Début octobre 2003, je suis à Sanaa pour quelques jours, et j’en ai profité pour prendre contact avec un jeune croisé une semaine plus tôt, à l’occasion des congés du 26 septembre (Fête Nationale). Waddah est un cousin de mes interlocuteurs : il a grandi dans le quartier où je viens de passer deux mois, mais il appartient à la branche sanaanie de la famille et il travaille maintenant dans une banque, parrainé par un haut responsable du Régime. Waddah est nostalgique, il a entendu parler de mon histoire dans le quartier et il voudrait en faire partie, donc il répond volontiers à toutes mes questions. Nous nous rencontrons d’abord le 2 octobre, nous mâchons le qat et nous passons la nuit chez l’un de ses amis, puis nous continuons la discussion. Le soir du deuxième jour de discussion, nous nous replions dans une maison traditionnelle de l’ancien quartier juif, prêtée par des amis français. La discussion se poursuit jusque tard : je fais donc un lit pour Waddah dans le salon, puis nous nous séparons.

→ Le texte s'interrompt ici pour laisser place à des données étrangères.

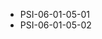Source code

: <!--
    ATTENTION: This file was generated via gradle!
               Do NOT manually edit this file! Any such changes will be overwritten!
-->
* PSI-06-01-05-01
* PSI-06-01-05-02
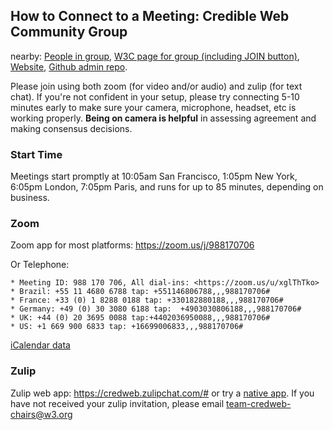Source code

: ## How to Connect to a Meeting: Credible Web Community Group

nearby: [People in group](https://www.w3.org/community/credibility/participants),
[W3C page for group (including JOIN button)](https://www.w3.org/community/credibility/),
[Website](https://credweb.org),
[Github admin repo](https://github.com/w3c/credweb).

Please join using both zoom (for video and/or audio) and zulip
(for text chat).  If you're not confident in your setup, please
try connecting 5-10 minutes early to make sure your camera,
microphone, headset, etc is working properly. <b>Being on camera is
helpful</b> in assessing agreement and making consensus decisions.
    
### Start Time

Meetings start promptly at 10:05am San Francisco, 1:05pm New York,
6:05pm London, 7:05pm Paris, and runs for up to 85 minutes, depending
on business.

### Zoom

Zoom app for most platforms: <https://zoom.us/j/988170706>

Or Telephone:

    * Meeting ID: 988 170 706, All dial-ins: <https://zoom.us/u/xglThTko>
    * Brazil: +55 11 4680 6788 tap: +551146806788,,,988170706# 
    * France: +33 (0) 1 8288 0188 tap: +330182880188,,,988170706# 
    * Germany: +49 (0) 30 3080 6188 tap:  +4903030806188,,,988170706# 
    * UK: +44 (0) 20 3695 0088 tap:+4402036950088,,,988170706# 
    * US: +1 669 900 6833 tap: +16699006833,,,988170706# 

[iCalendar data](credweb.ics)

### Zulip

Zulip web app: <https://credweb.zulipchat.com/#> or try a [native app](https://zulipchat.com/apps/). If you have not received your zulip invitation, please email <team-credweb-chairs@w3.org>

Mais le 4 octobre au matin, peu avant l’aube, Waddah vient me réveiller depuis la porte de ma chambre, et me demande très poliment s’il peut me poser une question. Me voilà donc dans la cour de cette maison, debout en caleçon à côté de Waddah. Et là, sous la Lune, première surprise : Waddah me demande si je ne cherche pas à établir une relation sexuelle.
Manifestement il n’a pas dormi de la nuit, il s’est monté la tête et il veut me poser la question à froid, pour en avoir le cœur net. Or j’ai déjà été confronté à ce genre de situations, de manière récurrente tout au long de mon séjour : j’ai passé mon temps à me défendre d’être homosexuel et j’ai le sentiment d’avoir détruit mon terrain comme ça, en manquant de respect aux gens. En l’occurrence Waddah me parle avec confiance et je tiens à maintenir cette relation. Alors je l’attire vers le salon, et je lui propose une relation dans le respect, telle que je pourrais la concevoir.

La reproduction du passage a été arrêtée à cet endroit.